I am working my way through Wes's Python For Data Analysis, and I've run into a strange problem that is not addressed in the book.

In the code below, based on page 199 of his book, I create a dataframe and then use pd.cut() to create cat_obj. According to the book, cat_obj is

"a special Categorical object. You can treat it like an array of strings indicating the bin name; internally it contains a levels array indicating the distinct category names along with a labeling for the ages data in the labels attribute"

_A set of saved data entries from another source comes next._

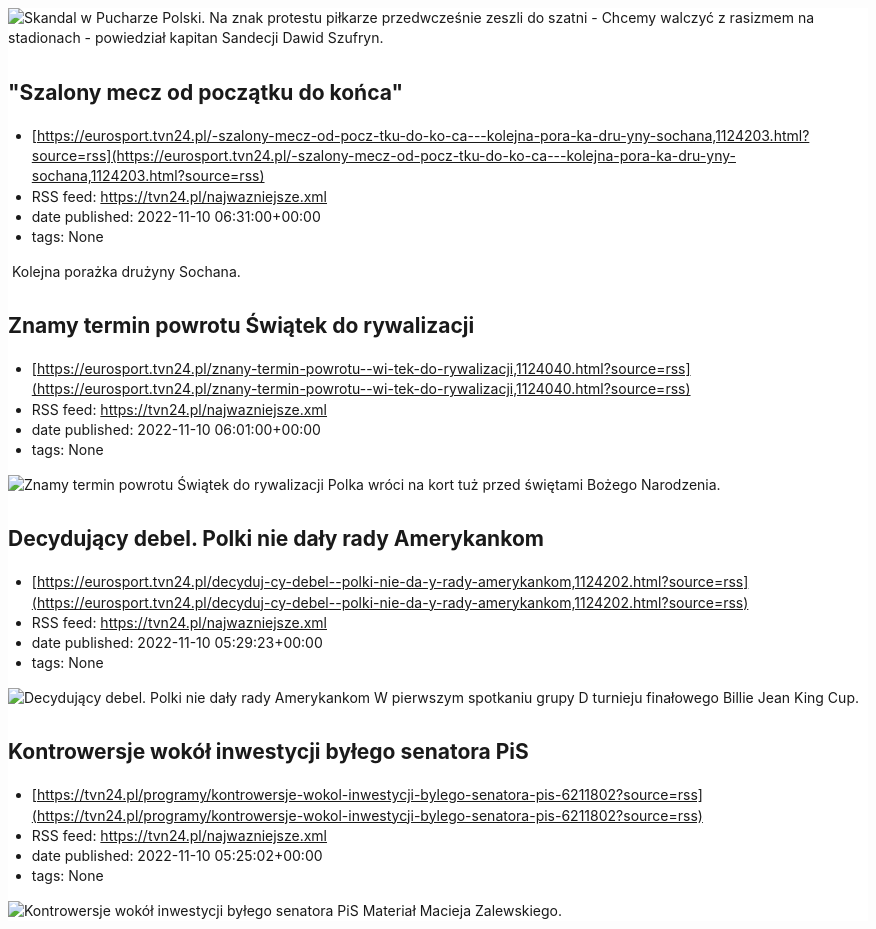 <img alt="Skandal w Pucharze Polski. Na znak protestu piłkarze przedwcześnie zeszli do szatni" src="https://tvn24.pl/najnowsze/cdn-zdjecie-t4camv-pilkarze-sandecji-na-znak-protestu-opuscili-boisko/alternates/LANDSCAPE_1280" />
    - Chcemy walczyć z rasizmem na stadionach - powiedział kapitan Sandecji Dawid Szufryn.

## "Szalony mecz od początku do końca"
 - [https://eurosport.tvn24.pl/-szalony-mecz-od-pocz-tku-do-ko-ca---kolejna-pora-ka-dru-yny-sochana,1124203.html?source=rss](https://eurosport.tvn24.pl/-szalony-mecz-od-pocz-tku-do-ko-ca---kolejna-pora-ka-dru-yny-sochana,1124203.html?source=rss)
 - RSS feed: https://tvn24.pl/najwazniejsze.xml
 - date published: 2022-11-10 06:31:00+00:00
 - tags: None

<img alt="" src="https://tvn24.pl/najnowsze/cdn-zdjecie-7tot3g-jeremy-sochan-w-akcji/alternates/LANDSCAPE_1280" />
    Kolejna porażka drużyny Sochana.

## Znamy termin powrotu Świątek do rywalizacji
 - [https://eurosport.tvn24.pl/znany-termin-powrotu--wi-tek-do-rywalizacji,1124040.html?source=rss](https://eurosport.tvn24.pl/znany-termin-powrotu--wi-tek-do-rywalizacji,1124040.html?source=rss)
 - RSS feed: https://tvn24.pl/najwazniejsze.xml
 - date published: 2022-11-10 06:01:00+00:00
 - tags: None

<img alt="Znamy termin powrotu Świątek do rywalizacji" src="https://tvn24.pl/najnowsze/cdn-zdjecie-9qabgx-iga-swiatek-wystapi-w-turnieju-world-tennis-league/alternates/LANDSCAPE_1280" />
    Polka wróci na kort tuż przed świętami Bożego Narodzenia.

## Decydujący debel. Polki nie dały rady Amerykankom
 - [https://eurosport.tvn24.pl/decyduj-cy-debel--polki-nie-da-y-rady-amerykankom,1124202.html?source=rss](https://eurosport.tvn24.pl/decyduj-cy-debel--polki-nie-da-y-rady-amerykankom,1124202.html?source=rss)
 - RSS feed: https://tvn24.pl/najwazniejsze.xml
 - date published: 2022-11-10 05:29:23+00:00
 - tags: None

<img alt="Decydujący debel. Polki nie dały rady Amerykankom" src="https://tvn24.pl/najnowsze/cdn-zdjecie-x2d8nx-magda-linette-w-akcji/alternates/LANDSCAPE_1280" />
    W pierwszym spotkaniu grupy D turnieju finałowego Billie Jean King Cup.

## Kontrowersje wokół inwestycji byłego senatora PiS
 - [https://tvn24.pl/programy/kontrowersje-wokol-inwestycji-bylego-senatora-pis-6211802?source=rss](https://tvn24.pl/programy/kontrowersje-wokol-inwestycji-bylego-senatora-pis-6211802?source=rss)
 - RSS feed: https://tvn24.pl/najwazniejsze.xml
 - date published: 2022-11-10 05:25:02+00:00
 - tags: None

<img alt="Kontrowersje wokół inwestycji byłego senatora PiS" src="https://tvn24.pl/najnowsze/cdn-zdjecie-1r2ok7lry8-0911n369xr-pis-dnz-zalewski-6210385/alternates/LANDSCAPE_1280" />
    Materiał Macieja Zalewskiego.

Awesome! However, if I use the exact same pd.cut() code (In [5] below) to create a new column of the dataframe (called df['cat']), that column is not treated as a special categorical variable but simply as a regular pandas series.

How, then, do I create a column in a dataframe that is treated as a categorical variable?

In [4]:

import pandas as pd

raw_data = {'name': ['Miller', 'Jacobson', 'Ali', 'Milner', 'Cooze', 'Jacon', 'Ryaner', 'Sone', 'Sloan', 'Piger', 'Riani', 'Ali'], 
        'score': [25, 94, 57, 62, 70, 25, 94, 57, 62, 70, 62, 70]}
df = pd.DataFrame(raw_data, columns = ['name', 'score'])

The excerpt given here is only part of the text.